Désignée par le sigle AR2192 (AR signifie Active Region), cette surface que l'on voit sombre par contraste et ornée d'auréoles appelées aussi pénombres, ne se compose pas d'une seule et unique tache, mais d'un véritable archipel d'îlots de dimensions variables. Les magnétogrammes collectés par l'instrument HMI du satellite SDO (Solar Dynamics Observatory) montrent par ailleurs la polarité qui les anime, responsable d'innombrables boucles magnétiques. Quand l'énergie qu'elles accumulent est brutalement relâchée, on peut alors observer des éruptions solaires. Les plus puissantes sont classées X tandis que celles d'une intensité plus modérée sont de classe M.

Étendue sur plus de 125.000 km, AR2192 est d'ores et déjà considérée comme la plus importante du cycle 24 et n'a pas à rougir de sa rivale du cycle précédent (en 2001), lequel fut pourtant plus intense.
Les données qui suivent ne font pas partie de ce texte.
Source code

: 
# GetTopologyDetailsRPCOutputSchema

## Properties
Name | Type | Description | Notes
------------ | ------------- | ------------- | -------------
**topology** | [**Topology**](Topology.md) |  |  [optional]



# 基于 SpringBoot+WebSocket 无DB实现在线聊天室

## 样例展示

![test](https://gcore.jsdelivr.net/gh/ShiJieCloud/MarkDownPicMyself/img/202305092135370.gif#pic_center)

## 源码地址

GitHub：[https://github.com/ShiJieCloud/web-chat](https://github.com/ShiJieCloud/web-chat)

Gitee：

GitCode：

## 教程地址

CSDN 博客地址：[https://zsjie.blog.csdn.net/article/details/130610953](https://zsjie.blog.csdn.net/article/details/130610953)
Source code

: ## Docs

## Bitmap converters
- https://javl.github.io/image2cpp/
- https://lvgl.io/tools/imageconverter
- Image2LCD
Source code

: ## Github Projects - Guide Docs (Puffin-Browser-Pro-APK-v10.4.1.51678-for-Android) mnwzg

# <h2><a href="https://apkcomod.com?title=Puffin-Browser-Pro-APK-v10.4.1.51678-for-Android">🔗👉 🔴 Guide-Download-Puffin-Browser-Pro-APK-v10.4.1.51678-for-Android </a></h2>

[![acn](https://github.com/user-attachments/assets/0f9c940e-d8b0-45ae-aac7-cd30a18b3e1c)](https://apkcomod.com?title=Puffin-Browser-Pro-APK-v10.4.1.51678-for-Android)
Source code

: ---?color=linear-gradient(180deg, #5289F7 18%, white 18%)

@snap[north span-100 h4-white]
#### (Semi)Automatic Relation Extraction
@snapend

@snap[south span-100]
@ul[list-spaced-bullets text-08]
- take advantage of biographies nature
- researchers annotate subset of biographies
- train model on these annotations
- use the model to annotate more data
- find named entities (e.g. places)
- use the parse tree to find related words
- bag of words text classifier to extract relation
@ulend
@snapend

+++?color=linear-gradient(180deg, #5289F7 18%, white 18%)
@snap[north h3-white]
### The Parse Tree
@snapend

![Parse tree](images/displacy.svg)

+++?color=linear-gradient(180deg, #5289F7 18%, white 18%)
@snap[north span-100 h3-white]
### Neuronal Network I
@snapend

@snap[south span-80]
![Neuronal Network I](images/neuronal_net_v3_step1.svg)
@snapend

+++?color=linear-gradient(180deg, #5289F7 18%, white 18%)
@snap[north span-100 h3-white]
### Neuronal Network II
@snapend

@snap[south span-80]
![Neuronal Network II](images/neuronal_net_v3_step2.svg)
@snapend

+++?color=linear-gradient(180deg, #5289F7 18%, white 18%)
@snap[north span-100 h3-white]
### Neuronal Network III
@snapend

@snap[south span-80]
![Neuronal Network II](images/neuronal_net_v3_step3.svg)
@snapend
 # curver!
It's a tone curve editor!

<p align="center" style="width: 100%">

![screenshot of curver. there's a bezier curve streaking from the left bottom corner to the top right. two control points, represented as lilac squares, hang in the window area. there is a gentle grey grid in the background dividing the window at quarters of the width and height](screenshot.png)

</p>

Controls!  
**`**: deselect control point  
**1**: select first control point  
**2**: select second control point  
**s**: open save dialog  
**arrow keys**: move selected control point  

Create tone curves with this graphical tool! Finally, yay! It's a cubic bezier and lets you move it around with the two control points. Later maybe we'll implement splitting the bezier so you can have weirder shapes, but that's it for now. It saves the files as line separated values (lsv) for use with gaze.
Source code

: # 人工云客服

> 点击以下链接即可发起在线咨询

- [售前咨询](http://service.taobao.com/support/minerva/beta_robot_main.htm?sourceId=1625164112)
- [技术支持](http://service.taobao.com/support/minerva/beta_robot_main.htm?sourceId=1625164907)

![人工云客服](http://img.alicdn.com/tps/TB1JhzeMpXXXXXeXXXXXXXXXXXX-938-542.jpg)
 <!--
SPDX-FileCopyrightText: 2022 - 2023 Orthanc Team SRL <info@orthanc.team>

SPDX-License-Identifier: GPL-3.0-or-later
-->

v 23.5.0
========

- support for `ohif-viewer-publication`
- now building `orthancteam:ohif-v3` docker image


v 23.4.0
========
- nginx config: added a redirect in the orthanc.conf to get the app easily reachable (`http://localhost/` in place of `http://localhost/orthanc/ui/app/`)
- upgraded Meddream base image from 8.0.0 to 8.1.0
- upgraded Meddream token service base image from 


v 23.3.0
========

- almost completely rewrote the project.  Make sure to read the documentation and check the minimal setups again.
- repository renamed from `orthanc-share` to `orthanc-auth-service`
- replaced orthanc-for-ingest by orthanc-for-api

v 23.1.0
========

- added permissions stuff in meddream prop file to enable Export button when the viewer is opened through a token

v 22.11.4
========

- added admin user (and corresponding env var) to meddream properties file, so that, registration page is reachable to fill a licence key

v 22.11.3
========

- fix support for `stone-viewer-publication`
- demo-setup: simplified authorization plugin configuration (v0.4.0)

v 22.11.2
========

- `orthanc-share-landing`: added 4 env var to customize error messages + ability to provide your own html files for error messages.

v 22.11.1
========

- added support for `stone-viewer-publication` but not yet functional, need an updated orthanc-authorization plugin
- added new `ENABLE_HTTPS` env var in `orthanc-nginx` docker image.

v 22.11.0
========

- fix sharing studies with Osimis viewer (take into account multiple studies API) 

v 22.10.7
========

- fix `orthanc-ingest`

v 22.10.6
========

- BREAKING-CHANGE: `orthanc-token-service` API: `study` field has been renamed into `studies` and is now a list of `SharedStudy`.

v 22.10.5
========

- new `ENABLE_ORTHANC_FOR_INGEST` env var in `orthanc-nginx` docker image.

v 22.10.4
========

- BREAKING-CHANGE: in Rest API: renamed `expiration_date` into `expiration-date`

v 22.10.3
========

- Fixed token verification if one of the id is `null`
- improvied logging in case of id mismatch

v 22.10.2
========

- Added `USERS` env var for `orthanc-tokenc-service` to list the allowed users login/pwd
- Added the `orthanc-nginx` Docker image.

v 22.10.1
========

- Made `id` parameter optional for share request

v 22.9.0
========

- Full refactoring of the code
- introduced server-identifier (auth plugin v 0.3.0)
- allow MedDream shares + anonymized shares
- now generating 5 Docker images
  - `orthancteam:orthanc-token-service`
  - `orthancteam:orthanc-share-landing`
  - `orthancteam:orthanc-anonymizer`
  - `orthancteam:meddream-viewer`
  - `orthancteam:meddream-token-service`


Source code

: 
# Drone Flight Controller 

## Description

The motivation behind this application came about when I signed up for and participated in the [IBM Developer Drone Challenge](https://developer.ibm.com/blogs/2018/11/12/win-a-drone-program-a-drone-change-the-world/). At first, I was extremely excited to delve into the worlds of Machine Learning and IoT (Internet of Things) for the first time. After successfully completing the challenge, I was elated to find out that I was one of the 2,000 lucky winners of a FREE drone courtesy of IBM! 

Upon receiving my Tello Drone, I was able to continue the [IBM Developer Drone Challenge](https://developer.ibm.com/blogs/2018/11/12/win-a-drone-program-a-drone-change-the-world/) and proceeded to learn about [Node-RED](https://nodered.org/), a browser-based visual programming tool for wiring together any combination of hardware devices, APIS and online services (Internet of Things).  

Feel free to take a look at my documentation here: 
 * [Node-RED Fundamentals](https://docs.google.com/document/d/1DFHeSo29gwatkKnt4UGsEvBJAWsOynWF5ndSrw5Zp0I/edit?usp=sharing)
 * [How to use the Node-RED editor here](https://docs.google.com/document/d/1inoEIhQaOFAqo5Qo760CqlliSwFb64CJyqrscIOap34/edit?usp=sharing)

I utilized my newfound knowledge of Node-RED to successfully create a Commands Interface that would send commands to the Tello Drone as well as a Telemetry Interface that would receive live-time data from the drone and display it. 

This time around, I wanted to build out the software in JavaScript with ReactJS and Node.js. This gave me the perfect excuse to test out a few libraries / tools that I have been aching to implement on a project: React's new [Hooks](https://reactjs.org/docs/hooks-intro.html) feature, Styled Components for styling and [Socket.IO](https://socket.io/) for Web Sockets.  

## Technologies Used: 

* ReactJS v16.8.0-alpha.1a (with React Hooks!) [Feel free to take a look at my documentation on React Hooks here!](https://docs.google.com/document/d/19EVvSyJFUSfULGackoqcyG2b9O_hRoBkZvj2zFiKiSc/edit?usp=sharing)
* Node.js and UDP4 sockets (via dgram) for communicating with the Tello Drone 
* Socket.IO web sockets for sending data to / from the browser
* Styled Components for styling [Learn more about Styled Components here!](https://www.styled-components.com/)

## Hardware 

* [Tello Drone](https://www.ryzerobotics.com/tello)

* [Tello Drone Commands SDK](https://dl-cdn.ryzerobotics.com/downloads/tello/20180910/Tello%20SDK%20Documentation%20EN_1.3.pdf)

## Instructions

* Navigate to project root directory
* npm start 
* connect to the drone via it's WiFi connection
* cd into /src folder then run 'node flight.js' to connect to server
Maculant l'hémisphère solaire orienté vers la Terre, sa taille est souvent comparée à celle de Jupiter et représente 11 fois celle de notre planète.



Six éruptions de classe X en neuf jours

C'est le 18 octobre qu'elle fut remarquée pour la première fois. Au cours des dix jours qui suivirent, le groupe de taches solaires produisit pas moins de 22 éruptions de classe M et 6 événements beaucoup plus puissants classés X. Le plus fort, X3.1, survint le 24 octobre à 14 h 28 TU. Bien que cela puisse surprendre, peu d'éjections de masses coronales (CME en anglais) furent observées au cours de cette période.

Ce mercredi 29 octobre, la « super région active » a atteint le limbe ouest de notre Soleil. Même si elle est sur le point de disparaître derrière notre étoile, AR2192 n'a pas pour autant dit son dernier mot. En effet, sa position actuelle ne nous met pas à l'abri en cas d'un sursaut brutal, car la rotation de l'astre solaire connecte son champ magnétique avec celui de la Terre par un effet de spirale. En outre, dans une quinzaine de jours, il est fort probable qu'elle fasse son retour à l'est comme cela fut maintes fois observé avec d'autres groupes de cette ampleur.

Enfin, les chercheurs rappellent que la taille d'une région active n'est pas un gage d'éruptions qui surclasseraient les autres. L'événement de Carrington par exemple, qui frappa la Terre le 1er septembre 1859, fut produit par une super tempête solaire de classe X35 issue d'une tache de taille moyenne... De même que plus récemment, au cours du cycle 19 qui culmina vers 1960, de nombreuses puissantes éruptions furent enregistrées mais presque aucune tache exceptionnelle n'a été remarquée.